Link to the paper: https://drive.google.com/drive/folders/18S1ogfkZVCu7XdlNvWgXqwdNH_cSS7Cv
Work in Progress
Revisiting Job Loss and Mortality: Accounting for Pre-Event Selection from the Absorbing State of Death
(with Pauline Leung)
Identification: Mass layoffs (>30% downsizing at the employer level).
Sample: Workers in mass layoff firms 2 years prior to Mass Layoffs from 30 U.S. states.
Method: Difference-in-Differences with a matched comparison group of workers who share similar characteristics.
Main Datasets: 1. LEHD: paired quarterly employee-employer wage income records; 2. Numident: social security data, including death records.
Previous studies estimating the effect of job loss on mortality typically restrict the sample to workers who experienced mass layoffs (Eliason and Storrie, 2009; Sullivan and von Wachter, 2009; Browning and Heinesen, 2012). This sampling strategy implicitly conditions on survival to the layoff event, since only workers who remain in the labor force until the displacement are observed. Thus, pre-trends in mortality cannot be assessed, and estimates may be biased if treated and control workers differ systematically in baseline mortality risk. To address this concern, we construct a sample that includes all individuals employed at Mass Layoff firms two years prior to the layoff events, regardless of whether they were still employed at the time of displacement, in order to estimate the impact of layoffs on mortality. We link individual-level, paired employee–employer microdata to mortality records sourced from Social Security data across 30 U.S. states.
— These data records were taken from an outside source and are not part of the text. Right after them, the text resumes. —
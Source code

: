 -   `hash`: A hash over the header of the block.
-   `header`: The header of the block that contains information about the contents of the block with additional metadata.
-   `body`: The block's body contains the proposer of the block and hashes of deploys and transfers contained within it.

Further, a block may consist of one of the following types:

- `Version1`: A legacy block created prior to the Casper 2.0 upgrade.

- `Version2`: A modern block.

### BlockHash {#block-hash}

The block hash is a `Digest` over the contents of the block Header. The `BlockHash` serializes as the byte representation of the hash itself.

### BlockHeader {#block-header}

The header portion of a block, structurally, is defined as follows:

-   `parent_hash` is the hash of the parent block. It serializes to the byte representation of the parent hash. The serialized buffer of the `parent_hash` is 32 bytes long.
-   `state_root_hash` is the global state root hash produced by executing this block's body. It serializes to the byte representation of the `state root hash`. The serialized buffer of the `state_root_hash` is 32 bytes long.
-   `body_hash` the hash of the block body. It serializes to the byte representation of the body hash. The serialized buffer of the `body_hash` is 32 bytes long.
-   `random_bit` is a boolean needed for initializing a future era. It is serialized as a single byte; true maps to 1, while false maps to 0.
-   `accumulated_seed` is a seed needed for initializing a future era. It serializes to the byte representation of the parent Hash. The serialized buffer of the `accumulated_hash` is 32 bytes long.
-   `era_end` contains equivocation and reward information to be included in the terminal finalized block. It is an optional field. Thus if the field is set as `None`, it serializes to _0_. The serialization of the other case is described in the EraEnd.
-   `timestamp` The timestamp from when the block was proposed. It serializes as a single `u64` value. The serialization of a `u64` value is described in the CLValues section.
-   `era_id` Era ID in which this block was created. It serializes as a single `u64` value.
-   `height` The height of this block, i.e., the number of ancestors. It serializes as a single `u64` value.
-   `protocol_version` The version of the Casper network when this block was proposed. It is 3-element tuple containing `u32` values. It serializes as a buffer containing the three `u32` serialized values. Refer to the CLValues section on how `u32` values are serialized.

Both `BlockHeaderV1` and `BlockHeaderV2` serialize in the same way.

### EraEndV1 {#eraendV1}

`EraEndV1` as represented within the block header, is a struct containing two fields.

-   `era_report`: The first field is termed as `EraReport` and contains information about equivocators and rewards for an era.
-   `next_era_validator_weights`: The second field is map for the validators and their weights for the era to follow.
Why Job Loss Hurts More Today: Evidence from the United States (with Pauline Leung)
The effect of job loss on employment, year 1 post mass layoff
The effect of job loss on employment, year 3 post mass layoff
Each point plots the estimated effect of mass layoffs on employment one (left panel) and three (right panel) years after job loss, by layoff cohort. Estimates are based on administrative employer–employee data from four U.S. states. Vertical bars show 95% confidence intervals. Results are preliminary.
Preliminary analysis using administrative data from four U.S. states (Arizona, Maryland, Pennsylvania, and Wisconsin) suggests that the employment costs of mass layoffs are sizable and may have grown over time. These early findings motivate a broader research agenda to understand how structural shifts in the labor market have changed the consequences of displacement for U.S. workers.